Genau so stelle ich mir auch die Zeit „danach“ vor, die Zeit also, nachdem ich mein Wunschgewicht erreicht habe und auf Dauer behalten möchte: ein oder zwei Tage die Woche „Schlumpfen“, also essen, was schmeckt, den Rest der Woche mit ein oder zwei Freuden am Tag einen vernünftigen Essensplan verfolgen.


24.11.04

Es ist wichtig, aus dem reinen Nachahmen von Erfolgsdiäten zum eigenständigen Beobachten und Anwenden zu gelangen. Es wird uns viel vorgekaut, was dann so und nicht anders zu tun sei, um erfolgreich abzunehmen. Dabei verlieren wir allzu leicht die uns gegebene Fähigkeit, als eigenständiges Geschöpf die uns zustehende eigenständige Lebensform durch Ausprobieren, Erfolge und Misserfolge aufzuspüren. Auch meine Homepage gibt daher kein Rezept zur Nachahmung, sondern bietet eine Vielzahl von (Denk-)Ansätzen, von losen Fäden, die ein jeder nach Gutdünken für sich aufnehmen und verfolgen kann.
Wir müssen lernen, in uns hineinzuhorchen und uns selber zu fragen: Habe ich jetzt Hunger? Worauf habe ich Hunger? Wie ist mir das Essen bekommen? Fühle ich mich nach der Mahlzeit befriedigt oder stehe ich hungrig vom Tisch auf? Bekomme ich von der angeblich richtigen Ernährung Sodbrennen und Blähungen? Ist sie dann überhaupt richtig für mich? Macht mich das Essen müde und lustlos? Schiebe ich, weil es nun einmal alle tun, den ganz falschen Nahrungsmitteln die Schuld für meinen Bauch in die Schuhe?

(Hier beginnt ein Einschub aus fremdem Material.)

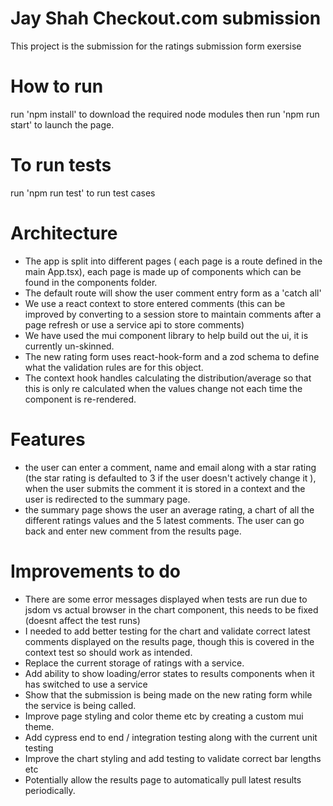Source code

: # Jay Shah Checkout.com submission 
This project is the submission for the ratings submission form exersise 

# How to run 
run 'npm install' to download the required node modules then run 'npm run start' to launch the page. 

# To run tests
run 'npm run test' to run test cases

# Architecture
- The app is split into different pages ( each page is a route defined in the main App.tsx), each page is made up of components which can be 
found in the components folder. 
- The default route will show the user comment entry form as a 'catch all' 
- We use a react context to store entered comments (this can be improved by converting to a session store to maintain comments after a page refresh or use a service api to store comments)
- We have used the mui component library to help build out the ui, it is currently un-skinned.
- The new rating form uses react-hook-form and a zod schema to define what the validation rules are for this object.
- The context hook handles calculating the distribution/average so that this is only re calculated when the values change not each time the component is re-rendered. 

# Features 
- the user can enter a comment, name and email along with a star rating (the star rating is defaulted to 3 if the user doesn't actively change it ), when the user submits the comment it is stored in a context and the user is redirected to the summary page. 
- the summary page shows the user an average rating, a chart of all the different ratings values and the 5 latest comments. The user can go back and enter new comment from the results page. 

# Improvements to do 
- There are some error messages displayed when tests are run due to jsdom vs actual browser in the chart component, this needs to be fixed (doesnt affect the test runs) 
- I needed to add better testing for the chart and validate correct latest comments displayed on the results page, though this is covered in the context test so should work as intended. 
- Replace the current storage of ratings with a service. 
- Add ability to show loading/error states to results components when it has switched to use a service 
- Show that the submission is being made on the new rating form while the service is being called. 
- Improve page styling and color theme etc by creating a custom mui theme. 
- Add cypress end to end / integration testing along with the current unit testing 
- Improve the chart styling and add testing to validate correct bar lengths etc 
- Potentially allow the results page to automatically pull latest results periodically.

Loslassen der alten Diätvorstellungen und den jungfräulichen Boden unseres Ernährungsackers neu und nach eigenen Ideen bestellen, das ist der Leitspruch.
Beobachten, was sich wie verändert und den sich daraus für uns persönlich ergebenden Gesetzmäßigkeiten folgen, das ist  das Rezept.
Von außen werden immer neue Samenkörner hereinwehen, die aufgehen werden, falls sie auf unseren Acker passen. Samenkörner in Form von Ideen, Auskeimen in Form von Ausprobieren und Gedeihen im Falle des Funktionierens in Form von Beibehalten als Gewohnheit.